** Opening WORKING DATA block **

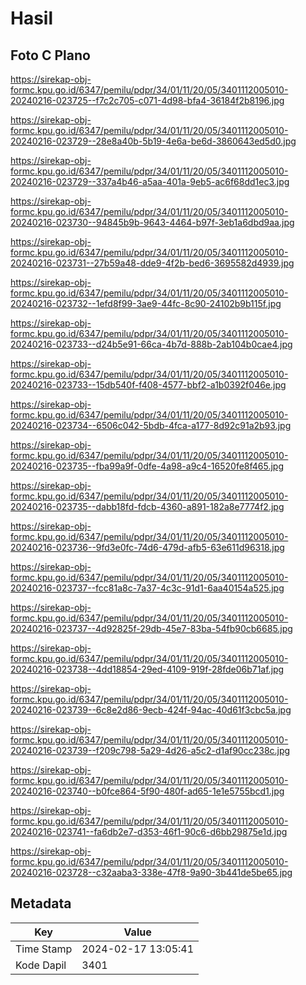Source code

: # Hasil

## Foto C Plano

https://sirekap-obj-formc.kpu.go.id/6347/pemilu/pdpr/34/01/11/20/05/3401112005010-20240216-023725--f7c2c705-c071-4d98-bfa4-36184f2b8196.jpg

https://sirekap-obj-formc.kpu.go.id/6347/pemilu/pdpr/34/01/11/20/05/3401112005010-20240216-023729--28e8a40b-5b19-4e6a-be6d-3860643ed5d0.jpg

https://sirekap-obj-formc.kpu.go.id/6347/pemilu/pdpr/34/01/11/20/05/3401112005010-20240216-023729--337a4b46-a5aa-401a-9eb5-ac6f68dd1ec3.jpg

https://sirekap-obj-formc.kpu.go.id/6347/pemilu/pdpr/34/01/11/20/05/3401112005010-20240216-023730--94845b9b-9643-4464-b97f-3eb1a6dbd9aa.jpg

https://sirekap-obj-formc.kpu.go.id/6347/pemilu/pdpr/34/01/11/20/05/3401112005010-20240216-023731--27b59a48-dde9-4f2b-bed6-3695582d4939.jpg

https://sirekap-obj-formc.kpu.go.id/6347/pemilu/pdpr/34/01/11/20/05/3401112005010-20240216-023732--1efd8f99-3ae9-44fc-8c90-24102b9b115f.jpg

https://sirekap-obj-formc.kpu.go.id/6347/pemilu/pdpr/34/01/11/20/05/3401112005010-20240216-023733--d24b5e91-66ca-4b7d-888b-2ab104b0cae4.jpg

https://sirekap-obj-formc.kpu.go.id/6347/pemilu/pdpr/34/01/11/20/05/3401112005010-20240216-023733--15db540f-f408-4577-bbf2-a1b0392f046e.jpg

https://sirekap-obj-formc.kpu.go.id/6347/pemilu/pdpr/34/01/11/20/05/3401112005010-20240216-023734--6506c042-5bdb-4fca-a177-8d92c91a2b93.jpg

https://sirekap-obj-formc.kpu.go.id/6347/pemilu/pdpr/34/01/11/20/05/3401112005010-20240216-023735--fba99a9f-0dfe-4a98-a9c4-16520fe8f465.jpg

https://sirekap-obj-formc.kpu.go.id/6347/pemilu/pdpr/34/01/11/20/05/3401112005010-20240216-023735--dabb18fd-fdcb-4360-a891-182a8e7774f2.jpg

https://sirekap-obj-formc.kpu.go.id/6347/pemilu/pdpr/34/01/11/20/05/3401112005010-20240216-023736--9fd3e0fc-74d6-479d-afb5-63e611d96318.jpg

https://sirekap-obj-formc.kpu.go.id/6347/pemilu/pdpr/34/01/11/20/05/3401112005010-20240216-023737--fcc81a8c-7a37-4c3c-91d1-6aa40154a525.jpg

https://sirekap-obj-formc.kpu.go.id/6347/pemilu/pdpr/34/01/11/20/05/3401112005010-20240216-023737--4d92825f-29db-45e7-83ba-54fb90cb6685.jpg

https://sirekap-obj-formc.kpu.go.id/6347/pemilu/pdpr/34/01/11/20/05/3401112005010-20240216-023738--4dd18854-29ed-4109-919f-28fde06b71af.jpg

https://sirekap-obj-formc.kpu.go.id/6347/pemilu/pdpr/34/01/11/20/05/3401112005010-20240216-023739--6c8e2d86-9ecb-424f-94ac-40d61f3cbc5a.jpg

https://sirekap-obj-formc.kpu.go.id/6347/pemilu/pdpr/34/01/11/20/05/3401112005010-20240216-023739--f209c798-5a29-4d26-a5c2-d1af90cc238c.jpg

https://sirekap-obj-formc.kpu.go.id/6347/pemilu/pdpr/34/01/11/20/05/3401112005010-20240216-023740--b0fce864-5f90-480f-ad65-1e1e5755bcd1.jpg

https://sirekap-obj-formc.kpu.go.id/6347/pemilu/pdpr/34/01/11/20/05/3401112005010-20240216-023741--fa6db2e7-d353-46f1-90c6-d6bb29875e1d.jpg

https://sirekap-obj-formc.kpu.go.id/6347/pemilu/pdpr/34/01/11/20/05/3401112005010-20240216-023728--c32aaba3-338e-47f8-9a90-3b441de5be65.jpg


## Metadata

| Key        | Value               |
| ---------- | ------------------- |
| Time Stamp | 2024-02-17 13:05:41 |
| Kode Dapil | 3401                |



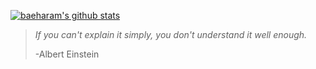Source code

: [![baeharam's github stats](https://github-readme-stats.vercel.app/api?username=baeharam&count_private=true&show_icons=true&theme=tokyonight)](https://github.com/anuraghazra/github-readme-stats)
>*If you can't explain it simply, you don't understand it well enough.*
>
>-Albert Einstein
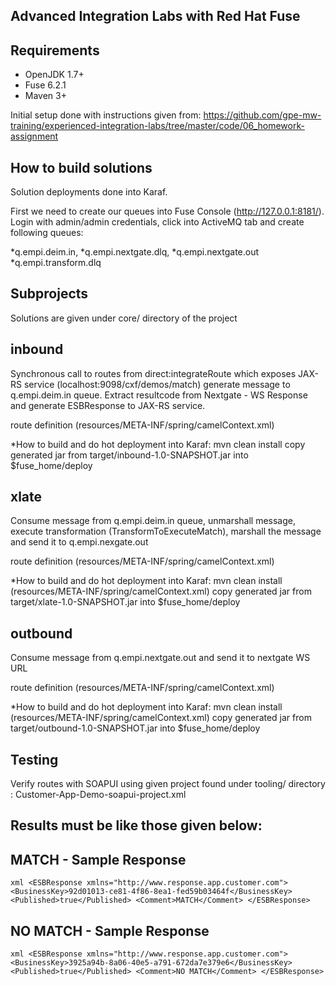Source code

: Advanced Integration Labs with Red Hat Fuse
--

Requirements
--
- OpenJDK 1.7+
- Fuse 6.2.1
- Maven 3+

Initial setup done with instructions given from:
https://github.com/gpe-mw-training/experienced-integration-labs/tree/master/code/06_homework-assignment

How to build solutions
--
Solution deployments done into Karaf.

First we need to create our queues into Fuse Console (http://127.0.0.1:8181/). Login with admin/admin credentials, click into ActiveMQ tab and create following queues: 

*q.empi.deim.in, 
*q.empi.nextgate.dlq, 
*q.empi.nextgate.out
*q.empi.transform.dlq

Subprojects
---
Solutions are given under core/ directory of the project

inbound
---
 Synchronous call to routes from direct:integrateRoute which exposes JAX-RS service (localhost:9098/cxf/demos/match) generate message to q.empi.deim.in queue. Extract resultcode from Nextgate - WS Response and generate ESBResponse to JAX-RS service.

 route definition (resources/META-INF/spring/camelContext.xml)

*How to build and do hot deployment into Karaf:
  mvn clean install
  copy generated jar from target/inbound-1.0-SNAPSHOT.jar into $fuse_home/deploy
 
xlate
---
  Consume message from q.empi.deim.in queue, unmarshall message, execute transformation (TransformToExecuteMatch), marshall the message and send it to q.empi.nexgate.out 
 
 route definition (resources/META-INF/spring/camelContext.xml)
 
*How to build and do hot deployment into Karaf:
  mvn clean install (resources/META-INF/spring/camelContext.xml)
  copy generated jar from target/xlate-1.0-SNAPSHOT.jar into $fuse_home/deploy 
    
outbound
---
  Consume message from q.empi.nextgate.out and send it to nextgate WS URL

  route definition (resources/META-INF/spring/camelContext.xml)

*How to build and do hot deployment into Karaf:
  mvn clean install (resources/META-INF/spring/camelContext.xml)
  copy generated jar from target/outbound-1.0-SNAPSHOT.jar into $fuse_home/deploy 
  

Testing
--
Verify routes with SOAPUI using given project found under tooling/ directory : Customer-App-Demo-soapui-project.xml

Results must be like those given below:
--
MATCH - Sample Response
---
``xml
<ESBResponse xmlns="http://www.response.app.customer.com">
   <BusinessKey>92d01013-ce81-4f86-8ea1-fed59b03464f</BusinessKey>
   <Published>true</Published>
   <Comment>MATCH</Comment>
</ESBResponse>
``

NO MATCH - Sample Response
---
``xml
<ESBResponse xmlns="http://www.response.app.customer.com">
   <BusinessKey>3925a94b-8a06-40e5-a791-672da7e379e6</BusinessKey>
   <Published>true</Published>
   <Comment>NO MATCH</Comment>
</ESBResponse>
``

** Closing WORKING DATA block **

Output the whole listing exactly. Pictures stay out.

Source code

: # Hasil

## Foto C Plano

https://sirekap-obj-formc.kpu.go.id/6347/pemilu/pdpr/34/01/11/20/05/3401112005010-20240216-023725--f7c2c705-c071-4d98-bfa4-36184f2b8196.jpg

https://sirekap-obj-formc.kpu.go.id/6347/pemilu/pdpr/34/01/11/20/05/3401112005010-20240216-023729--28e8a40b-5b19-4e6a-be6d-3860643ed5d0.jpg

https://sirekap-obj-formc.kpu.go.id/6347/pemilu/pdpr/34/01/11/20/05/3401112005010-20240216-023729--337a4b46-a5aa-401a-9eb5-ac6f68dd1ec3.jpg

https://sirekap-obj-formc.kpu.go.id/6347/pemilu/pdpr/34/01/11/20/05/3401112005010-20240216-023730--94845b9b-9643-4464-b97f-3eb1a6dbd9aa.jpg

https://sirekap-obj-formc.kpu.go.id/6347/pemilu/pdpr/34/01/11/20/05/3401112005010-20240216-023731--27b59a48-dde9-4f2b-bed6-3695582d4939.jpg

https://sirekap-obj-formc.kpu.go.id/6347/pemilu/pdpr/34/01/11/20/05/3401112005010-20240216-023732--1efd8f99-3ae9-44fc-8c90-24102b9b115f.jpg

https://sirekap-obj-formc.kpu.go.id/6347/pemilu/pdpr/34/01/11/20/05/3401112005010-20240216-023733--d24b5e91-66ca-4b7d-888b-2ab104b0cae4.jpg

https://sirekap-obj-formc.kpu.go.id/6347/pemilu/pdpr/34/01/11/20/05/3401112005010-20240216-023733--15db540f-f408-4577-bbf2-a1b0392f046e.jpg

https://sirekap-obj-formc.kpu.go.id/6347/pemilu/pdpr/34/01/11/20/05/3401112005010-20240216-023734--6506c042-5bdb-4fca-a177-8d92c91a2b93.jpg

https://sirekap-obj-formc.kpu.go.id/6347/pemilu/pdpr/34/01/11/20/05/3401112005010-20240216-023735--fba99a9f-0dfe-4a98-a9c4-16520fe8f465.jpg

https://sirekap-obj-formc.kpu.go.id/6347/pemilu/pdpr/34/01/11/20/05/3401112005010-20240216-023735--dabb18fd-fdcb-4360-a891-182a8e7774f2.jpg

https://sirekap-obj-formc.kpu.go.id/6347/pemilu/pdpr/34/01/11/20/05/3401112005010-20240216-023736--9fd3e0fc-74d6-479d-afb5-63e611d96318.jpg

https://sirekap-obj-formc.kpu.go.id/6347/pemilu/pdpr/34/01/11/20/05/3401112005010-20240216-023737--fcc81a8c-7a37-4c3c-91d1-6aa40154a525.jpg

https://sirekap-obj-formc.kpu.go.id/6347/pemilu/pdpr/34/01/11/20/05/3401112005010-20240216-023737--4d92825f-29db-45e7-83ba-54fb90cb6685.jpg

https://sirekap-obj-formc.kpu.go.id/6347/pemilu/pdpr/34/01/11/20/05/3401112005010-20240216-023738--4dd18854-29ed-4109-919f-28fde06b71af.jpg

https://sirekap-obj-formc.kpu.go.id/6347/pemilu/pdpr/34/01/11/20/05/3401112005010-20240216-023739--6c8e2d86-9ecb-424f-94ac-40d61f3cbc5a.jpg

https://sirekap-obj-formc.kpu.go.id/6347/pemilu/pdpr/34/01/11/20/05/3401112005010-20240216-023739--f209c798-5a29-4d26-a5c2-d1af90cc238c.jpg

https://sirekap-obj-formc.kpu.go.id/6347/pemilu/pdpr/34/01/11/20/05/3401112005010-20240216-023740--b0fce864-5f90-480f-ad65-1e1e5755bcd1.jpg

https://sirekap-obj-formc.kpu.go.id/6347/pemilu/pdpr/34/01/11/20/05/3401112005010-20240216-023741--fa6db2e7-d353-46f1-90c6-d6bb29875e1d.jpg

https://sirekap-obj-formc.kpu.go.id/6347/pemilu/pdpr/34/01/11/20/05/3401112005010-20240216-023728--c32aaba3-338e-47f8-9a90-3b441de5be65.jpg


## Metadata

| Key        | Value               |
| ---------- | ------------------- |
| Time Stamp | 2024-02-17 13:05:41 |
| Kode Dapil | 3401                |



Source code

: [![baeharam's github stats](https://github-readme-stats.vercel.app/api?username=baeharam&count_private=true&show_icons=true&theme=tokyonight)](https://github.com/anuraghazra/github-readme-stats)
>*If you can't explain it simply, you don't understand it well enough.*
>
>-Albert Einstein
Source code

: Advanced Integration Labs with Red Hat Fuse
--

Requirements
--
- OpenJDK 1.7+
- Fuse 6.2.1
- Maven 3+

Initial setup done with instructions given from:
https://github.com/gpe-mw-training/experienced-integration-labs/tree/master/code/06_homework-assignment

How to build solutions
--
Solution deployments done into Karaf.

First we need to create our queues into Fuse Console (http://127.0.0.1:8181/). Login with admin/admin credentials, click into ActiveMQ tab and create following queues: 

*q.empi.deim.in, 
*q.empi.nextgate.dlq, 
*q.empi.nextgate.out
*q.empi.transform.dlq

Subprojects
---
Solutions are given under core/ directory of the project

inbound
---
 Synchronous call to routes from direct:integrateRoute which exposes JAX-RS service (localhost:9098/cxf/demos/match) generate message to q.empi.deim.in queue. Extract resultcode from Nextgate - WS Response and generate ESBResponse to JAX-RS service.

 route definition (resources/META-INF/spring/camelContext.xml)

*How to build and do hot deployment into Karaf:
  mvn clean install
  copy generated jar from target/inbound-1.0-SNAPSHOT.jar into $fuse_home/deploy
 
xlate
---
  Consume message from q.empi.deim.in queue, unmarshall message, execute transformation (TransformToExecuteMatch), marshall the message and send it to q.empi.nexgate.out 
 
 route definition (resources/META-INF/spring/camelContext.xml)
 
*How to build and do hot deployment into Karaf:
  mvn clean install (resources/META-INF/spring/camelContext.xml)
  copy generated jar from target/xlate-1.0-SNAPSHOT.jar into $fuse_home/deploy 
    
outbound
---
  Consume message from q.empi.nextgate.out and send it to nextgate WS URL

  route definition (resources/META-INF/spring/camelContext.xml)

*How to build and do hot deployment into Karaf:
  mvn clean install (resources/META-INF/spring/camelContext.xml)
  copy generated jar from target/outbound-1.0-SNAPSHOT.jar into $fuse_home/deploy 
  

Testing
--
Verify routes with SOAPUI using given project found under tooling/ directory : Customer-App-Demo-soapui-project.xml

Results must be like those given below:
--
MATCH - Sample Response
---
``xml
<ESBResponse xmlns="http://www.response.app.customer.com">
   <BusinessKey>92d01013-ce81-4f86-8ea1-fed59b03464f</BusinessKey>
   <Published>true</Published>
   <Comment>MATCH</Comment>
</ESBResponse>
``

NO MATCH - Sample Response
---
``xml
<ESBResponse xmlns="http://www.response.app.customer.com">
   <BusinessKey>3925a94b-8a06-40e5-a791-672da7e379e6</BusinessKey>
   <Published>true</Published>
   <Comment>NO MATCH</Comment>
</ESBResponse>
``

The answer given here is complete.